Há ainda a ADPF 442, sem data de julgamento definida, em que o STF analisa o pedido do PSOL para a descriminalização do aborto até a 12ª semana de gestação.
Revolta
No Senado, os parlamentares não fizeram questão de esconder a insatisfação com a decisão do STF em julgar a ADO 26. Os mais indignados são os ligados às bancadas evangélica e católica, que convergem nos temas relacionados ao aborto e à defesa da liberdade religiosa.
“Aqueles que desejamos o desarquivamento estamos preocupados que esta Casa cumpra fidedignamente seu papel e deixe cada vez mais claro que nós não queremos ir além dos casos previstos na Constituição no caso do aborto. Nós já temos casos em que a Constituição brasileira não ficou tão clara, e o Supremo Tribunal Federal, interpretando a lei, acabou mudando, como é o caso da legislação eleitoral, por exemplo”, comentou o senador Marcio Bittar (MDB-AC).
Rodrigo Pacheco (DEM-MG) também explicitou sua insatisfação com o cenário atual, em que o STF acaba por legislar: “Essa discussão precisa ser feita, quanto a essa alteração ou não da Constituição Federal, porque, se não o fizermos no Senado Federal, o Supremo Tribunal Federal o fará. Então, esse desarquivamento é absolutamente fundamental, para que possam ser ouvidas as diversas opiniões, respeitadas as diversas opiniões, para que cheguemos a um consenso aqui, pela maioria do Senado Federal”.

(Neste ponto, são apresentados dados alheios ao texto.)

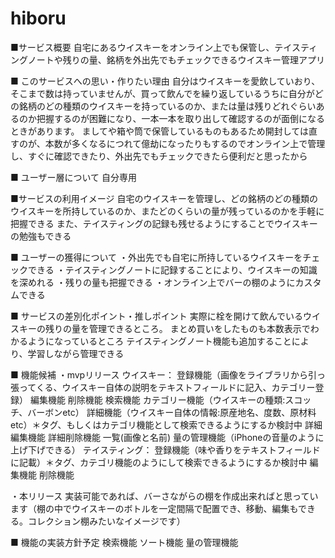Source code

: # hiboru

■サービス概要
  自宅にあるウイスキーをオンライン上でも保管し、テイスティングノートや残りの量、銘柄を外出先でもチェックできるウイスキー管理アプリ

■ このサービスへの思い・作りたい理由
  自分はウイスキーを愛飲していおり、そこまで数は持っていませんが、買って飲んでを繰り返しているうちに自分がどの銘柄のどの種類のウイスキーを持っているのか、または量は残りどれぐらいあるのか把握するのが困難になり、一本一本を取り出して確認するのが面倒になるときがあります。
  ましてや箱や筒で保管しているものもあるため開封しては直すのが、本数が多くなるにつれて億劫になったりもするのでオンライン上で管理し、すぐに確認できたり、外出先でもチェックできたら便利だと思ったから

■ ユーザー層について
  自分専用

■サービスの利用イメージ
  自宅のウイスキーを管理し、どの銘柄のどの種類のウイスキーを所持しているのか、またどのくらいの量が残っているのかを手軽に把握できる
  また、テイスティングの記録も残せるようにすることでウイスキーの勉強もできる

■ ユーザーの獲得について
  ・外出先でも自宅に所持しているウイスキーをチェックできる
  ・テイスティングノートに記録することにより、ウイスキーの知識を深めれる
  ・残りの量も把握できる
  ・オンライン上でバーの棚のようにカスタムできる


■ サービスの差別化ポイント・推しポイント
  実際に栓を開けて飲んでいるウイスキーの残りの量を管理できるところ。
  まとめ買いをしたものも本数表示でわかるようになっているところ
  テイスティングノート機能も追加することにより、学習しながら管理できる


■ 機能候補
  ・mvpリリース
    ウイスキー：
      登録機能（画像をライブラリから引っ張ってくる、ウイスキー自体の説明をテキストフィールドに記入、カテゴリー登録）
      編集機能
      削除機能
      検索機能
      カテゴリー機能（ウイスキーの種類:スコッチ、バーボンetc）
      詳細機能（ウイスキー自体の情報:原産地名、度数、原材料etc）＊タグ、もしくはカテゴリ機能として検索できるようにするか検討中
      詳細編集機能
      詳細削除機能
      一覧(画像と名前)
      量の管理機能（iPhoneの音量のように上げ下げできる）
    テイスティング：
      登録機能（味や香りをテキストフィールドに記載）＊タグ、カテゴリ機能のようにして検索できるようにするか検討中
      編集機能
      削除機能

  ・本リリース
    実装可能であれば、バーさながらの棚を作成出来ればと思っています（棚の中でウイスキーのボトルを一定間隔で配置でき、移動、編集もできる。コレクション棚みたいなイメージです）
    
■ 機能の実装方針予定
  検索機能
  ソート機能
  量の管理機能
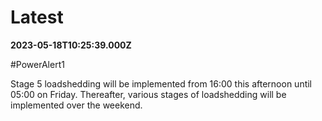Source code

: # Latest

**2023-05-18T10:25:39.000Z**

\#PowerAlert1

Stage 5 loadshedding will be implemented from 16:00 this afternoon until 05:00 on Friday. Thereafter, various stages of loadshedding will be implemented over the weekend.
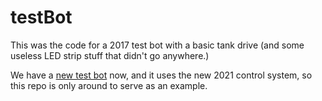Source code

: # testBot
This was the code for a 2017 test bot with a basic tank drive (and some useless LED strip stuff that didn't go anywhere.)

We have a [new test bot](https://github.com/eshsrobotics/treadbot) now, and it uses the new 2021 control system, so this repo is only around to serve as an example.
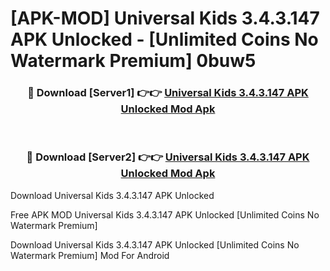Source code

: # [APK-MOD] Universal Kids 3.4.3.147 APK Unlocked - [Unlimited Coins No Watermark Premium] 0buw5



<div align="center">
<h3>🔴 Download [Server1] 👉👉 <a href="https://momento.my/?title=Universal_Kids_3.4.3.147_APK_Unlocked">Universal Kids 3.4.3.147 APK Unlocked Mod Apk</a></h3><br>

<h3>🔴 Download [Server2] 👉👉 <a href="https://momento.my/?title=Universal_Kids_3.4.3.147_APK_Unlocked">Universal Kids 3.4.3.147 APK Unlocked Mod Apk</a></h3>
</div>



Download Universal Kids 3.4.3.147 APK Unlocked 

Free APK MOD Universal Kids 3.4.3.147 APK Unlocked [Unlimited Coins No Watermark Premium]

Download Universal Kids 3.4.3.147 APK Unlocked [Unlimited Coins No Watermark Premium] Mod For Android

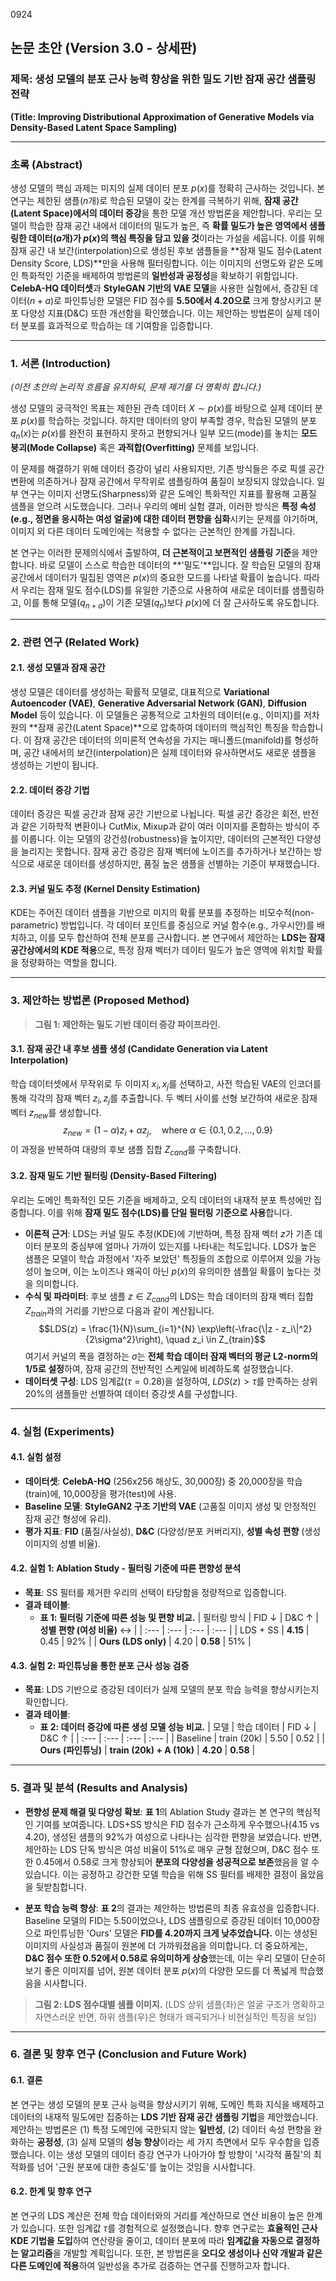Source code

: 0924

## **논문 초안 (Version 3.0 - 상세판)**

### **제목: 생성 모델의 분포 근사 능력 향상을 위한 밀도 기반 잠재 공간 샘플링 전략**

**(Title: Improving Distributional Approximation of Generative Models via Density-Based Latent Space Sampling)**

---

### **초록 (Abstract)**

생성 모델의 핵심 과제는 미지의 실제 데이터 분포 $p(x)$를 정확히 근사하는 것입니다. 본 연구는 제한된 샘플($n$개)로 학습된 모델이 갖는 한계를 극복하기 위해, **잠재 공간(Latent Space)에서의 데이터 증강**을 통한 모델 개선 방법론을 제안합니다. 우리는 모델이 학습한 잠재 공간 내에서 데이터의 밀도가 높은, 즉 **확률 밀도가 높은 영역에서 샘플링한 데이터($a$개)가 $p(x)$의 핵심 특징을 담고 있을 것**이라는 가설을 세웁니다. 이를 위해 잠재 공간 내 보간(interpolation)으로 생성된 후보 샘플들을 **잠재 밀도 점수(Latent Density Score, LDS)**만을 사용해 필터링합니다. 이는 이미지의 선명도와 같은 도메인 특화적인 기준을 배제하여 방법론의 **일반성과 공정성**을 확보하기 위함입니다. **CelebA-HQ 데이터셋**과 **StyleGAN 기반의 VAE 모델**을 사용한 실험에서, 증강된 데이터($n+a$)로 파인튜닝한 모델은 FID 점수를 **5.50에서 4.20으로** 크게 향상시키고 분포 다양성 지표(D&C) 또한 개선함을 확인했습니다. 이는 제안하는 방법론이 실제 데이터 분포를 효과적으로 학습하는 데 기여함을 입증합니다.

---

### **1. 서론 (Introduction)**

*(이전 초안의 논리적 흐름을 유지하되, 문제 제기를 더 명확히 합니다.)*

생성 모델의 궁극적인 목표는 제한된 관측 데이터 $X \sim p(x)$를 바탕으로 실제 데이터 분포 $p(x)$를 학습하는 것입니다. 하지만 데이터의 양이 부족할 경우, 학습된 모델의 분포 $q_n(x)$는 $p(x)$를 완전히 표현하지 못하고 편향되거나 일부 모드(mode)를 놓치는 **모드 붕괴(Mode Collapse)** 혹은 **과적합(Overfitting)** 문제를 보입니다.

이 문제를 해결하기 위해 데이터 증강이 널리 사용되지만, 기존 방식들은 주로 픽셀 공간 변환에 의존하거나 잠재 공간에서 무작위로 샘플링하여 품질이 보장되지 않았습니다. 일부 연구는 이미지 선명도(Sharpness)와 같은 도메인 특화적인 지표를 활용해 고품질 샘플을 얻으려 시도했습니다. 그러나 우리의 예비 실험 결과, 이러한 방식은 **특정 속성(e.g., 정면을 응시하는 여성 얼굴)에 대한 데이터 편향을 심화**시키는 문제를 야기하며, 이미지 외 다른 데이터 도메인에는 적용할 수 없다는 근본적인 한계를 가집니다.

본 연구는 이러한 문제의식에서 출발하여, **더 근본적이고 보편적인 샘플링 기준**을 제안합니다. 바로 모델이 스스로 학습한 데이터의 **'밀도'**입니다. 잘 학습된 모델의 잠재 공간에서 데이터가 밀집된 영역은 $p(x)$의 중요한 모드를 나타낼 확률이 높습니다. 따라서 우리는 잠재 밀도 점수(LDS)를 유일한 기준으로 사용하여 새로운 데이터를 샘플링하고, 이를 통해 모델($q_{n+a}$)이 기존 모델($q_n$)보다 $p(x)$에 더 잘 근사하도록 유도합니다.

---

### **2. 관련 연구 (Related Work)**

#### **2.1. 생성 모델과 잠재 공간**
생성 모델은 데이터를 생성하는 확률적 모델로, 대표적으로 **Variational Autoencoder (VAE)**, **Generative Adversarial Network (GAN)**, **Diffusion Model** 등이 있습니다. 이 모델들은 공통적으로 고차원의 데이터(e.g., 이미지)를 저차원의 **잠재 공간(Latent Space)**으로 압축하여 데이터의 핵심적인 특징을 학습합니다. 이 잠재 공간은 데이터의 의미론적 연속성을 가지는 매니폴드(manifold)를 형성하며, 공간 내에서의 보간(interpolation)은 실제 데이터와 유사하면서도 새로운 샘플을 생성하는 기반이 됩니다.

#### **2.2. 데이터 증강 기법**
데이터 증강은 픽셀 공간과 잠재 공간 기반으로 나뉩니다. 픽셀 공간 증강은 회전, 반전과 같은 기하학적 변환이나 CutMix, Mixup과 같이 여러 이미지를 혼합하는 방식이 주를 이룹니다. 이는 모델의 강건성(robustness)을 높이지만, 데이터의 근본적인 다양성을 늘리지는 못합니다. 잠재 공간 증강은 잠재 벡터에 노이즈를 추가하거나 보간하는 방식으로 새로운 데이터를 생성하지만, 품질 높은 샘플을 선별하는 기준이 부재했습니다.

#### **2.3. 커널 밀도 추정 (Kernel Density Estimation)**
KDE는 주어진 데이터 샘플을 기반으로 미지의 확률 분포를 추정하는 비모수적(non-parametric) 방법입니다. 각 데이터 포인트를 중심으로 커널 함수(e.g., 가우시안)를 배치하고, 이를 모두 합산하여 전체 분포를 근사합니다. 본 연구에서 제안하는 **LDS는 잠재 공간상에서의 KDE 적용**으로, 특정 잠재 벡터가 데이터 밀도가 높은 영역에 위치할 확률을 정량화하는 역할을 합니다.

---

### **3. 제안하는 방법론 (Proposed Method)**


> **그림 1: 제안하는 밀도 기반 데이터 증강 파이프라인.**

#### **3.1. 잠재 공간 내 후보 샘플 생성 (Candidate Generation via Latent Interpolation)**
학습 데이터셋에서 무작위로 두 이미지 $x_i, x_j$를 선택하고, 사전 학습된 VAE의 인코더를 통해 각각의 잠재 벡터 $z_i, z_j$를 추출합니다. 두 벡터 사이를 선형 보간하여 새로운 잠재 벡터 $z_{new}$를 생성합니다.
$$z_{new} = (1-\alpha)z_i + \alpha z_j, \quad \text{where } \alpha \in \{0.1, 0.2, \dots, 0.9\}$$
이 과정을 반복하여 대량의 후보 샘플 집합 $Z_{cand}$를 구축합니다.

#### **3.2. 잠재 밀도 기반 필터링 (Density-Based Filtering)**
우리는 도메인 특화적인 모든 기준을 배제하고, 오직 데이터의 내재적 분포 특성에만 집중합니다. 이를 위해 **잠재 밀도 점수(LDS)를 단일 필터링 기준으로 사용**합니다.

* **이론적 근거**: LDS는 커널 밀도 추정(KDE)에 기반하며, 특정 잠재 벡터 $z$가 기존 데이터 분포의 중심부에 얼마나 가까이 있는지를 나타내는 척도입니다. LDS가 높은 샘플은 모델이 학습 과정에서 '자주 보았던' 특징들의 조합으로 이루어져 있을 가능성이 높으며, 이는 노이즈나 왜곡이 아닌 $p(x)$의 유의미한 샘플일 확률이 높다는 것을 의미합니다.
* **수식 및 파라미터**: 후보 샘플 $z \in Z_{cand}$의 LDS는 학습 데이터의 잠재 벡터 집합 $Z_{train}$과의 거리를 기반으로 다음과 같이 계산됩니다.
    $$LDS(z) = \frac{1}{N}\sum_{i=1}^{N} \exp\left(-\frac{\|z - z_i\|^2}{2\sigma^2}\right), \quad z_i \in Z_{train}$$
    여기서 커널의 폭을 결정하는 $\sigma$는 **전체 학습 데이터 잠재 벡터의 평균 L2-norm의 1/5로 설정**하여, 잠재 공간의 전반적인 스케일에 비례하도록 설정했습니다.
* **데이터셋 구성**: LDS 임계값($\tau=0.28$)을 설정하여, $LDS(z) > \tau$를 만족하는 상위 20%의 샘플들만 선별하여 데이터 증강셋 $A$를 구성합니다.

---

### **4. 실험 (Experiments)**

#### **4.1. 실험 설정**
* **데이터셋**: **CelebA-HQ** (256x256 해상도, 30,000장) 중 20,000장을 학습(train)에, 10,000장을 평가(test)에 사용.
* **Baseline 모델**: **StyleGAN2 구조 기반의 VAE** (고품질 이미지 생성 및 안정적인 잠재 공간 형성에 유리).
* **평가 지표**: **FID** (품질/사실성), **D&C** (다양성/분포 커버리지), **성별 속성 편향** (생성 이미지의 성별 비율).

#### **4.2. 실험 1: Ablation Study - 필터링 기준에 따른 편향성 분석**
* **목표**: SS 필터를 제거한 우리의 선택이 타당함을 정량적으로 입증합니다.
* **결과 테이블**:
    * **표 1: 필터링 기준에 따른 성능 및 편향 비교.**
| 필터링 방식 | FID ↓ | D&C ↑ | **성별 편향 (여성 비율)** ↔ |
| :--- | :--- | :--- | :--- |
| LDS + SS | **4.15** | 0.45 | 92% |
| **Ours (LDS only)** | 4.20 | **0.58** | 51% |

#### **4.3. 실험 2: 파인튜닝을 통한 분포 근사 성능 검증**
* **목표**: LDS 기반으로 증강된 데이터가 실제 모델의 분포 학습 능력을 향상시키는지 확인합니다.
* **결과 테이블**:
    * **표 2: 데이터 증강에 따른 생성 모델 성능 비교.**
| 모델 | 학습 데이터 | FID ↓ | D&C ↑ |
| :--- | :--- | :--- | :--- |
| Baseline | train (20k) | 5.50 | 0.52 |
| **Ours (파인튜닝)** | **train (20k) + A (10k)** | **4.20** | **0.58** |

---

### **5. 결과 및 분석 (Results and Analysis)**

* **편향성 문제 해결 및 다양성 확보**: **표 1**의 Ablation Study 결과는 본 연구의 핵심적인 기여를 보여줍니다. LDS+SS 방식은 FID 점수가 근소하게 우수했으나(4.15 vs 4.20), 생성된 샘플의 92%가 여성으로 나타나는 심각한 편향을 보였습니다. 반면, 제안하는 LDS 단독 방식은 여성 비율이 51%로 매우 균형 잡혔으며, D&C 점수 또한 0.45에서 0.58로 크게 향상되어 **분포의 다양성을 성공적으로 보존**했음을 알 수 있습니다. 이는 공정하고 강건한 모델 학습을 위해 SS 필터를 배제한 결정이 옳았음을 뒷받침합니다.

* **분포 학습 능력 향상**: **표 2**의 결과는 제안하는 방법론의 최종 유효성을 입증합니다. Baseline 모델의 FID는 5.50이었으나, LDS 샘플링으로 증강된 데이터 10,000장으로 파인튜닝한 'Ours' 모델은 **FID를 4.20까지 크게 낮추었습니다.** 이는 생성된 이미지의 사실성과 품질이 원본에 더 가까워졌음을 의미합니다. 더 중요하게는, **D&C 점수 또한 0.52에서 0.58로 유의미하게 상승**했는데, 이는 우리 모델이 단순히 보기 좋은 이미지를 넘어, 원본 데이터 분포 $p(x)$의 다양한 모드를 더 폭넓게 학습했음을 시사합니다.


> **그림 2: LDS 점수대별 샘플 이미지.** (LDS 상위 샘플(좌)은 얼굴 구조가 명확하고 자연스러운 반면, 하위 샘플(우)은 형태가 왜곡되거나 비현실적인 특징을 보임)

---

### **6. 결론 및 향후 연구 (Conclusion and Future Work)**

#### **6.1. 결론**
본 연구는 생성 모델의 분포 근사 능력을 향상시키기 위해, 도메인 특화 지식을 배제하고 데이터의 내재적 밀도에만 집중하는 **LDS 기반 잠재 공간 샘플링 기법**을 제안했습니다. 제안하는 방법론은 (1) 특정 도메인에 국한되지 않는 **일반성**, (2) 데이터 속성 편향을 완화하는 **공정성**, (3) 실제 모델의 **성능 향상**이라는 세 가지 측면에서 모두 우수함을 입증했습니다. 이는 생성 모델의 데이터 증강 연구가 나아가야 할 방향이 '시각적 품질'의 최적화를 넘어 '근원 분포에 대한 충실도'를 높이는 것임을 시사합니다.

#### **6.2. 한계 및 향후 연구**
본 연구의 LDS 계산은 전체 학습 데이터와의 거리를 계산하므로 연산 비용이 높은 한계가 있습니다. 또한 임계값 $\tau$를 경험적으로 설정했습니다. 향후 연구로는 **효율적인 근사 KDE 기법을 도입**하여 연산량을 줄이고, 데이터 분포에 따라 **임계값을 자동으로 결정하는 알고리즘**을 개발할 계획입니다. 또한, 본 방법론을 **오디오 생성이나 신약 개발과 같은 다른 도메인에 적용**하여 일반성을 추가로 검증하는 연구를 진행하고자 합니다.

Seguro contra o retrocesso
A “PEC da Vida”, se prosperar, serviria como uma prevenção contra a possibilidade de ações como as que aguardam julgamento no STF prosperarem na Corte, ampliando os casos em que o aborto é permitido e custeado pelo governo.
“Que o Congresso Nacional possa discutir e analisar o que entende a sociedade, o que quer a sociedade em relação à legalização ou não do aborto. Lembrando que o senador Eduardo Girão (PODE-CE) foi categórico: nós não estamos aqui falando em retroceder e cancelar o que consta no Código Penal das exceções previstas para garantir à mulher o direito de abortar em situações excepcionais. Isso está preservado e continuará preservado”, afirmou a senadora Simone Tebet (MDB-MS), citando o colega autor do requerimento para o desarquivamento da PEC 29/2015.
O Partido dos Trabalhadores – que nas eleições de 2018 defendeu a legalização do aborto – se posicionou contra a reabertura das discussões sobre o tema. O senador Humberto Costa (PE), líder do partido, disse que “o Brasil tem hoje uma legislação que trata do tema do aborto” e que o país deveria discutir a questão a partir do “entendimento de que é um assunto de saúde pública mais do que de qualquer outra coisa”, repetindo o discurso adotado na ideologia progressista.